Exercise goal - Select all lines in the records that include "yellow".

Extracted entries -
-------

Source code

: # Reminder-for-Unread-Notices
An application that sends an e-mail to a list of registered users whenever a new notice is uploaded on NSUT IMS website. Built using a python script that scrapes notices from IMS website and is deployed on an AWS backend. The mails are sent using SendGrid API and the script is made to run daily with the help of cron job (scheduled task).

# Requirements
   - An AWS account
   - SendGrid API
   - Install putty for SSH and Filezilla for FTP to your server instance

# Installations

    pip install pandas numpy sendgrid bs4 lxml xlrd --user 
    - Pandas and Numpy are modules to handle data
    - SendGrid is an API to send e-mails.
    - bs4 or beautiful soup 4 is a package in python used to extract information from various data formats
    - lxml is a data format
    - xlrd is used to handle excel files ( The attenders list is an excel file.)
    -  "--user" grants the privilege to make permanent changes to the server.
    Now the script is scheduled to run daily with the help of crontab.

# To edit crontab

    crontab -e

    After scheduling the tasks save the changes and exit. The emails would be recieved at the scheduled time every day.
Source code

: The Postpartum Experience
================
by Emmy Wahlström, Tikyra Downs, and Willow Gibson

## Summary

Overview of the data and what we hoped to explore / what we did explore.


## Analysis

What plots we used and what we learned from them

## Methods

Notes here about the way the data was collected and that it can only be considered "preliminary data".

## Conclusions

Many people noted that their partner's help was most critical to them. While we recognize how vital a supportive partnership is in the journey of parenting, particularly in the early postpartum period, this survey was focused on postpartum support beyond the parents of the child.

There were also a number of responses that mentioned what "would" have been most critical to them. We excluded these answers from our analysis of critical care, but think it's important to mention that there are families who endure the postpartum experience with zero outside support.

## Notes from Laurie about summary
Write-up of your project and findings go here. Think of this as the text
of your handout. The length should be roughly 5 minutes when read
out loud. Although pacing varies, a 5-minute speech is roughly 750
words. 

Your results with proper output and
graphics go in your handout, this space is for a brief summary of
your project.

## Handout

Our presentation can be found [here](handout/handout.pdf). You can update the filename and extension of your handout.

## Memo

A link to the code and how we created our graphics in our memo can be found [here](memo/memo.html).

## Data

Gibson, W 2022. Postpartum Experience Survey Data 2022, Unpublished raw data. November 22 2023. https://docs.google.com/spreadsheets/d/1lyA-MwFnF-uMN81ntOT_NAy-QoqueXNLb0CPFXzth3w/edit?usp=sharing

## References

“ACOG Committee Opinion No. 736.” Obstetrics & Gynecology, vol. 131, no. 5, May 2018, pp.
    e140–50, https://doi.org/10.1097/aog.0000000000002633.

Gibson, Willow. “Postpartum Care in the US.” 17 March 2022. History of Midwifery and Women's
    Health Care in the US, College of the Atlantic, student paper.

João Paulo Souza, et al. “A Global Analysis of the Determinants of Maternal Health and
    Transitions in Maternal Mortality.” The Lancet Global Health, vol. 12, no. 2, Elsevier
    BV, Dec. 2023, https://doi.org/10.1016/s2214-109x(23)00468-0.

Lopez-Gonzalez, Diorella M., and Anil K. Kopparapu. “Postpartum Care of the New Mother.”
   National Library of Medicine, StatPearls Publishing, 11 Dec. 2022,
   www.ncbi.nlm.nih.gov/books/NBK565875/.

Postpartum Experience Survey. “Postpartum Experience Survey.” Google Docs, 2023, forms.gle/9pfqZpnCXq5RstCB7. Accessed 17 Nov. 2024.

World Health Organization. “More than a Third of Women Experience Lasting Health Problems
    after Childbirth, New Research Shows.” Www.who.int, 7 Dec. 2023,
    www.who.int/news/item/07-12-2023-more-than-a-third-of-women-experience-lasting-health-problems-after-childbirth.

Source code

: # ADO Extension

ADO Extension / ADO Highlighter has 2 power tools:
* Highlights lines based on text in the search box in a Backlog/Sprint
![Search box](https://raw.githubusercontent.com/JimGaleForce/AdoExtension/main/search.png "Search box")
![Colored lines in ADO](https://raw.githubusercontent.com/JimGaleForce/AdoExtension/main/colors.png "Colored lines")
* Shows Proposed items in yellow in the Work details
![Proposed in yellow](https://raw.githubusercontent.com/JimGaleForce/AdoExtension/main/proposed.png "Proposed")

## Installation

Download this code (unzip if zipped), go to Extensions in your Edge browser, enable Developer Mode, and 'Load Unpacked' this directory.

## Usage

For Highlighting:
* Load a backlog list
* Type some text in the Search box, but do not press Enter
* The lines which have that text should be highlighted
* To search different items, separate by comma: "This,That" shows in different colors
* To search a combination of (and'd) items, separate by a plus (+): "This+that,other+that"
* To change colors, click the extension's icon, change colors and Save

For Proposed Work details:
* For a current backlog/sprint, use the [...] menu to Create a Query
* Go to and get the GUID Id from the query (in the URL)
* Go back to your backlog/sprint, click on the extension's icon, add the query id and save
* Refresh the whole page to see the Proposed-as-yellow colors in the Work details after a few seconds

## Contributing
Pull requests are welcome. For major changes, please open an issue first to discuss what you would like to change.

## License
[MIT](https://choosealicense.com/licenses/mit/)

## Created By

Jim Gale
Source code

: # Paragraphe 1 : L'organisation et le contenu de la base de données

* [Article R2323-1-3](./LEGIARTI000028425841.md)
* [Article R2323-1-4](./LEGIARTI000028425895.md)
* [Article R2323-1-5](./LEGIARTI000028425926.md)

-------

Exercise response -
* Shows Proposed items in yellow in the Work details
![Proposed in yellow](https://raw.githubusercontent.com/JimGaleForce/AdoExtension/main/proposed.png "Proposed")
* Refresh the whole page to see the Proposed-as-yellow colors in the Work details after a few seconds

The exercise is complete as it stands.